Extracted entries section start

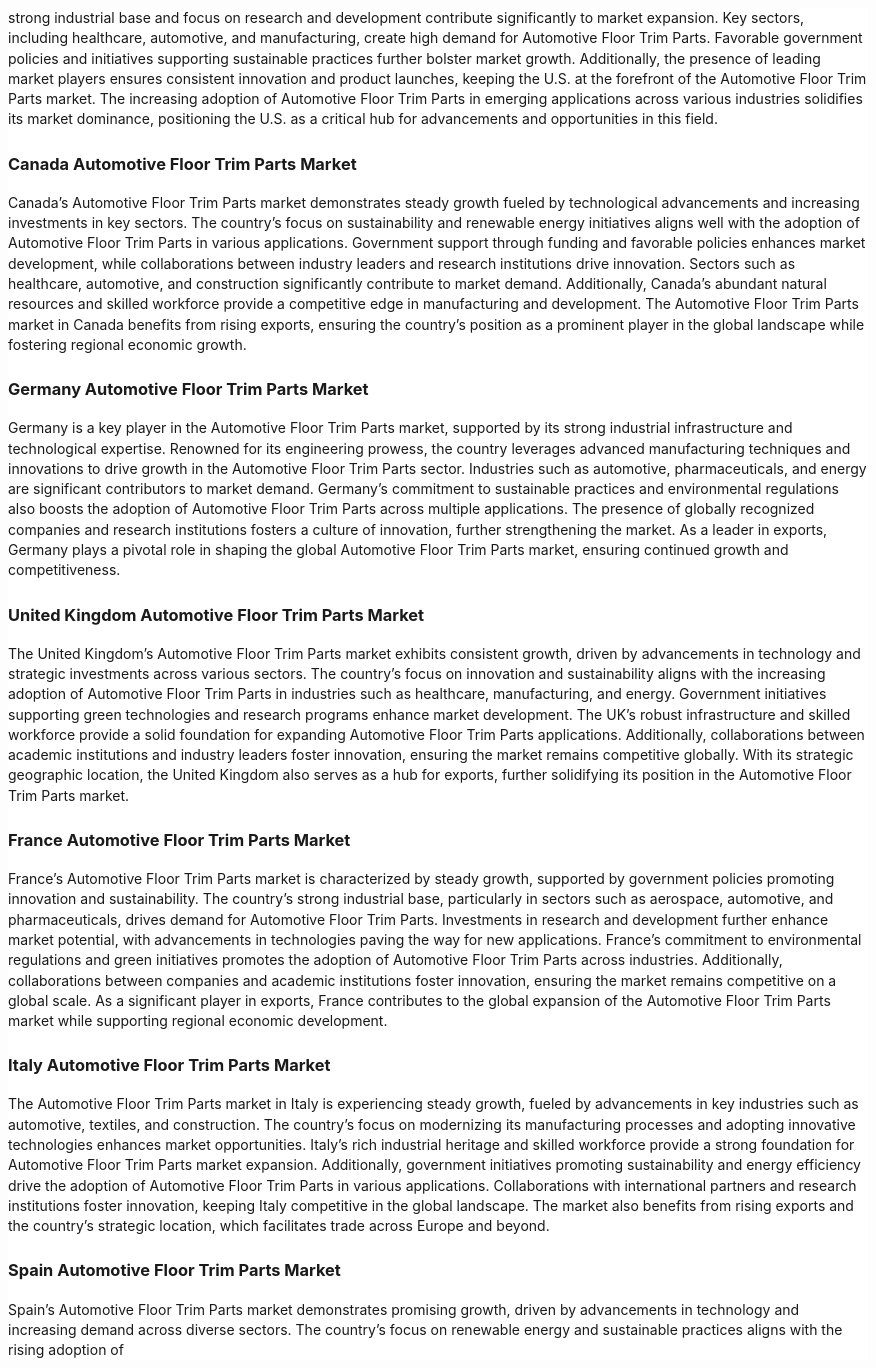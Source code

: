strong industrial base and focus on research and development contribute significantly to market expansion. Key sectors, including healthcare, automotive, and manufacturing, create high demand for Automotive Floor Trim Parts. Favorable government policies and initiatives supporting sustainable practices further bolster market growth. Additionally, the presence of leading market players ensures consistent innovation and product launches, keeping the U.S. at the forefront of the Automotive Floor Trim Parts market. The increasing adoption of Automotive Floor Trim Parts in emerging applications across various industries solidifies its market dominance, positioning the U.S. as a critical hub for advancements and opportunities in this field.</p><h3>Canada Automotive Floor Trim Parts Market</h3><p>Canada&rsquo;s Automotive Floor Trim Parts market demonstrates steady growth fueled by technological advancements and increasing investments in key sectors. The country&rsquo;s focus on sustainability and renewable energy initiatives aligns well with the adoption of Automotive Floor Trim Parts in various applications. Government support through funding and favorable policies enhances market development, while collaborations between industry leaders and research institutions drive innovation. Sectors such as healthcare, automotive, and construction significantly contribute to market demand. Additionally, Canada&rsquo;s abundant natural resources and skilled workforce provide a competitive edge in manufacturing and development. The Automotive Floor Trim Parts market in Canada benefits from rising exports, ensuring the country&rsquo;s position as a prominent player in the global landscape while fostering regional economic growth.</p><h3>Germany Automotive Floor Trim Parts Market</h3><p>Germany is a key player in the Automotive Floor Trim Parts market, supported by its strong industrial infrastructure and technological expertise. Renowned for its engineering prowess, the country leverages advanced manufacturing techniques and innovations to drive growth in the Automotive Floor Trim Parts sector. Industries such as automotive, pharmaceuticals, and energy are significant contributors to market demand. Germany&rsquo;s commitment to sustainable practices and environmental regulations also boosts the adoption of Automotive Floor Trim Parts across multiple applications. The presence of globally recognized companies and research institutions fosters a culture of innovation, further strengthening the market. As a leader in exports, Germany plays a pivotal role in shaping the global Automotive Floor Trim Parts market, ensuring continued growth and competitiveness.</p><h3>United Kingdom Automotive Floor Trim Parts Market</h3><p>The United Kingdom&rsquo;s Automotive Floor Trim Parts market exhibits consistent growth, driven by advancements in technology and strategic investments across various sectors. The country&rsquo;s focus on innovation and sustainability aligns with the increasing adoption of Automotive Floor Trim Parts in industries such as healthcare, manufacturing, and energy. Government initiatives supporting green technologies and research programs enhance market development. The UK&rsquo;s robust infrastructure and skilled workforce provide a solid foundation for expanding Automotive Floor Trim Parts applications. Additionally, collaborations between academic institutions and industry leaders foster innovation, ensuring the market remains competitive globally. With its strategic geographic location, the United Kingdom also serves as a hub for exports, further solidifying its position in the Automotive Floor Trim Parts market.</p><h3>France Automotive Floor Trim Parts Market</h3><p>France&rsquo;s Automotive Floor Trim Parts market is characterized by steady growth, supported by government policies promoting innovation and sustainability. The country&rsquo;s strong industrial base, particularly in sectors such as aerospace, automotive, and pharmaceuticals, drives demand for Automotive Floor Trim Parts. Investments in research and development further enhance market potential, with advancements in technologies paving the way for new applications. France&rsquo;s commitment to environmental regulations and green initiatives promotes the adoption of Automotive Floor Trim Parts across industries. Additionally, collaborations between companies and academic institutions foster innovation, ensuring the market remains competitive on a global scale. As a significant player in exports, France contributes to the global expansion of the Automotive Floor Trim Parts market while supporting regional economic development.</p><h3>Italy Automotive Floor Trim Parts Market</h3><p>The Automotive Floor Trim Parts market in Italy is experiencing steady growth, fueled by advancements in key industries such as automotive, textiles, and construction. The country&rsquo;s focus on modernizing its manufacturing processes and adopting innovative technologies enhances market opportunities. Italy&rsquo;s rich industrial heritage and skilled workforce provide a strong foundation for Automotive Floor Trim Parts market expansion. Additionally, government initiatives promoting sustainability and energy efficiency drive the adoption of Automotive Floor Trim Parts in various applications. Collaborations with international partners and research institutions foster innovation, keeping Italy competitive in the global landscape. The market also benefits from rising exports and the country&rsquo;s strategic location, which facilitates trade across Europe and beyond.</p><h3>Spain Automotive Floor Trim Parts Market</h3><p>Spain&rsquo;s Automotive Floor Trim Parts market demonstrates promising growth, driven by advancements in technology and increasing demand across diverse sectors. The country&rsquo;s focus on renewable energy and sustainable practices aligns with the rising adoption of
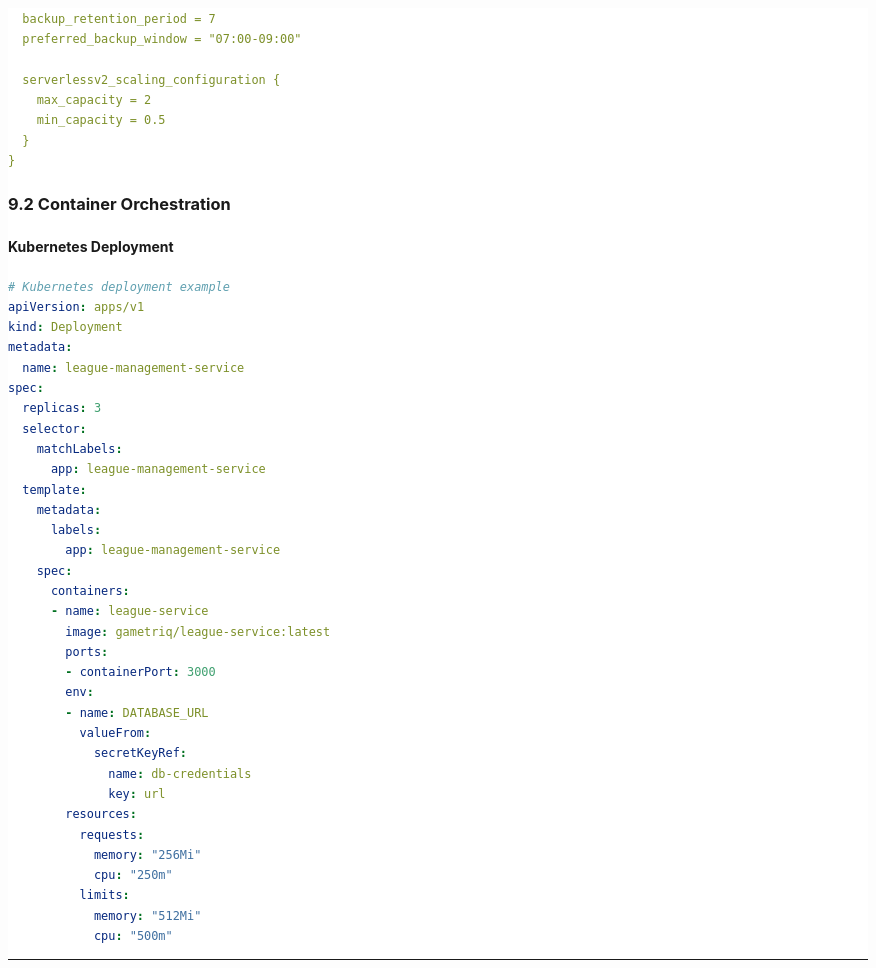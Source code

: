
 ```yaml
  backup_retention_period = 7
  preferred_backup_window = "07:00-09:00"
  
  serverlessv2_scaling_configuration {
    max_capacity = 2
    min_capacity = 0.5
  }
}
```

### 9.2 Container Orchestration

#### Kubernetes Deployment
```yaml
# Kubernetes deployment example
apiVersion: apps/v1
kind: Deployment
metadata:
  name: league-management-service
spec:
  replicas: 3
  selector:
    matchLabels:
      app: league-management-service
  template:
    metadata:
      labels:
        app: league-management-service
    spec:
      containers:
      - name: league-service
        image: gametriq/league-service:latest
        ports:
        - containerPort: 3000
        env:
        - name: DATABASE_URL
          valueFrom:
            secretKeyRef:
              name: db-credentials
              key: url
        resources:
          requests:
            memory: "256Mi"
            cpu: "250m"
          limits:
            memory: "512Mi"
            cpu: "500m"
```

---
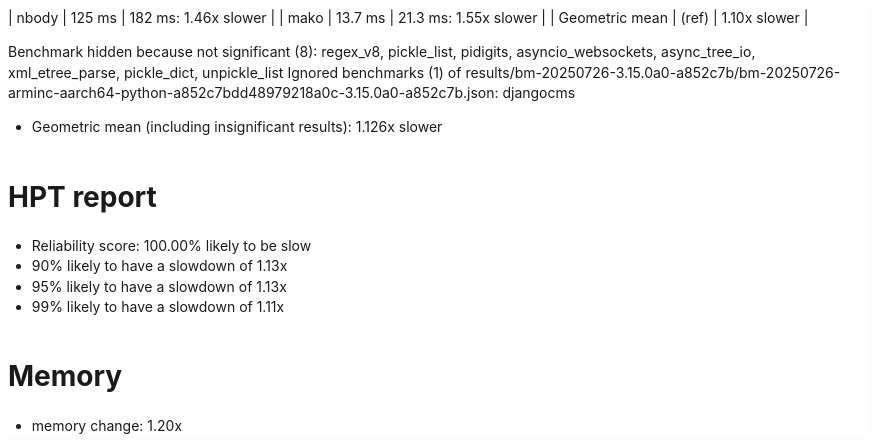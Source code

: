 | nbody                      | 125 ms                                                                                                            | 182 ms: 1.46x slower                                                                                                    |
| mako                       | 13.7 ms                                                                                                           | 21.3 ms: 1.55x slower                                                                                                   |
| Geometric mean             | (ref)                                                                                                             | 1.10x slower                                                                                                            |

Benchmark hidden because not significant (8): regex_v8, pickle_list, pidigits, asyncio_websockets, async_tree_io, xml_etree_parse, pickle_dict, unpickle_list
Ignored benchmarks (1) of results/bm-20250726-3.15.0a0-a852c7b/bm-20250726-arminc-aarch64-python-a852c7bdd48979218a0c-3.15.0a0-a852c7b.json: djangocms

- Geometric mean (including insignificant results): 1.126x slower

# HPT report

- Reliability score: 100.00% likely to be slow
- 90% likely to have a slowdown of 1.13x
- 95% likely to have a slowdown of 1.13x
- 99% likely to have a slowdown of 1.11x

# Memory
- memory change: 1.20x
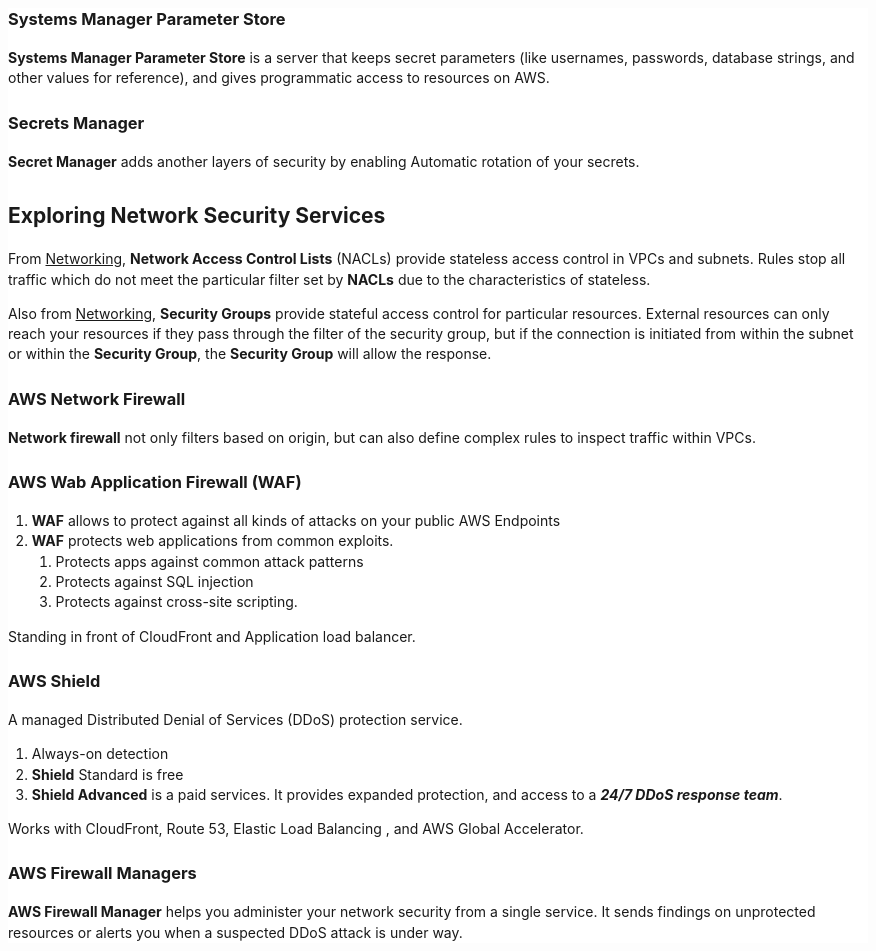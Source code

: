 ### Systems Manager Parameter Store

**Systems Manager Parameter Store** is a server that keeps secret parameters (like usernames, passwords, database strings, and other values for reference), and gives programmatic access to resources on AWS.

### Secrets Manager

**Secret Manager** adds another layers of security by enabling Automatic rotation of your secrets.

## Exploring Network Security Services

From [Networking](Networking.md), **Network Access Control Lists** (NACLs) provide stateless access control in VPCs and subnets. Rules stop all traffic which do not meet the particular filter set by **NACLs** due to the characteristics of stateless.

Also from [Networking](Networking.md), **Security Groups** provide stateful access control for particular resources. External resources can only reach your resources if they pass through the filter of the security group, but if the connection is initiated from within the subnet or within the **Security Group**, the **Security Group** will allow the response.

### AWS Network Firewall

**Network firewall** not only filters based on origin, but can also define complex rules to inspect traffic within VPCs.

### AWS Wab Application Firewall (WAF)

1. **WAF** allows to protect against all kinds of attacks on your public AWS Endpoints
1. **WAF** protects web applications from common exploits.
   1. Protects apps against common attack patterns 
   1. Protects against SQL injection 
   1. Protects against cross-site scripting. 

Standing in front of CloudFront and Application load balancer.

### AWS Shield

A managed Distributed Denial of Services (DDoS) protection service. 

1. Always-on detection 
1. **Shield** Standard is free 
1. **Shield Advanced** is a paid services. It provides expanded protection, and access to a ***24/7 DDoS response team***.

Works with CloudFront, Route 53, Elastic Load Balancing , and AWS Global Accelerator.

### AWS Firewall Managers

**AWS Firewall Manager** helps you administer your network security from a single service. It sends findings on unprotected resources or alerts you when a suspected DDoS attack is under way.

<div id="security-hub"></div>
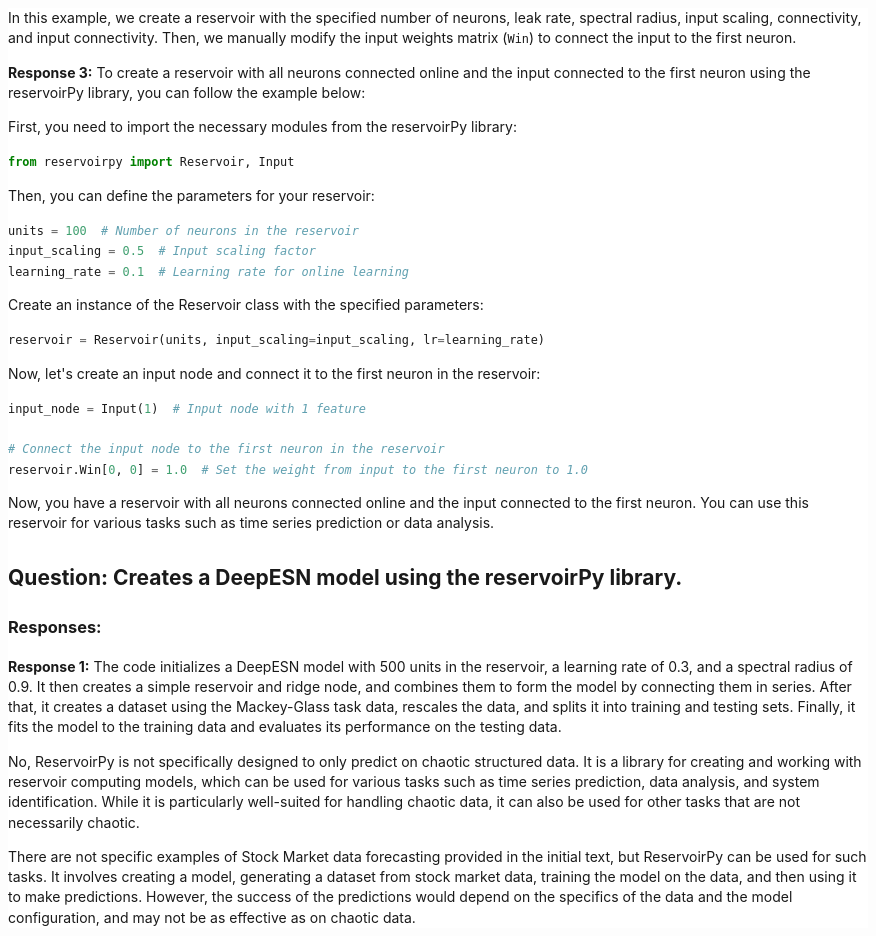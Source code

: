 In this example, we create a reservoir with the specified number of neurons, leak rate, spectral radius, input scaling, connectivity, and input connectivity. Then, we manually modify the input weights matrix (`Win`) to connect the input to the first neuron.

**Response 3:**
 To create a reservoir with all neurons connected online and the input connected to the first neuron using the reservoirPy library, you can follow the example below:

First, you need to import the necessary modules from the reservoirPy library:

```python
from reservoirpy import Reservoir, Input
```

Then, you can define the parameters for your reservoir:

```python
units = 100  # Number of neurons in the reservoir
input_scaling = 0.5  # Input scaling factor
learning_rate = 0.1  # Learning rate for online learning
```

Create an instance of the Reservoir class with the specified parameters:

```python
reservoir = Reservoir(units, input_scaling=input_scaling, lr=learning_rate)
```

Now, let's create an input node and connect it to the first neuron in the reservoir:

```python
input_node = Input(1)  # Input node with 1 feature

# Connect the input node to the first neuron in the reservoir
reservoir.Win[0, 0] = 1.0  # Set the weight from input to the first neuron to 1.0
```

Now, you have a reservoir with all neurons connected online and the input connected to the first neuron. You can use this reservoir for various tasks such as time series prediction or data analysis.

## Question: Creates a DeepESN model using the reservoirPy library.
### Responses:
**Response 1:**
 The code initializes a DeepESN model with 500 units in the reservoir, a learning rate of 0.3, and a spectral radius of 0.9. It then creates a simple reservoir and ridge node, and combines them to form the model by connecting them in series. After that, it creates a dataset using the Mackey-Glass task data, rescales the data, and splits it into training and testing sets. Finally, it fits the model to the training data and evaluates its performance on the testing data.

No, ReservoirPy is not specifically designed to only predict on chaotic structured data. It is a library for creating and working with reservoir computing models, which can be used for various tasks such as time series prediction, data analysis, and system identification. While it is particularly well-suited for handling chaotic data, it can also be used for other tasks that are not necessarily chaotic.

There are not specific examples of Stock Market data forecasting provided in the initial text, but ReservoirPy can be used for such tasks. It involves creating a model, generating a dataset from stock market data, training the model on the data, and then using it to make predictions. However, the success of the predictions would depend on the specifics of the data and the model configuration, and may not be as effective as on chaotic data.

Extracted entries section end

▸ Exercise instructions
Above are the entries; copy every line among them that contains the word "Store".

▸ Result of the task
: ### Systems Manager Parameter Store
**Systems Manager Parameter Store** is a server that keeps secret parameters (like usernames, passwords, database strings, and other values for reference), and gives programmatic access to resources on AWS.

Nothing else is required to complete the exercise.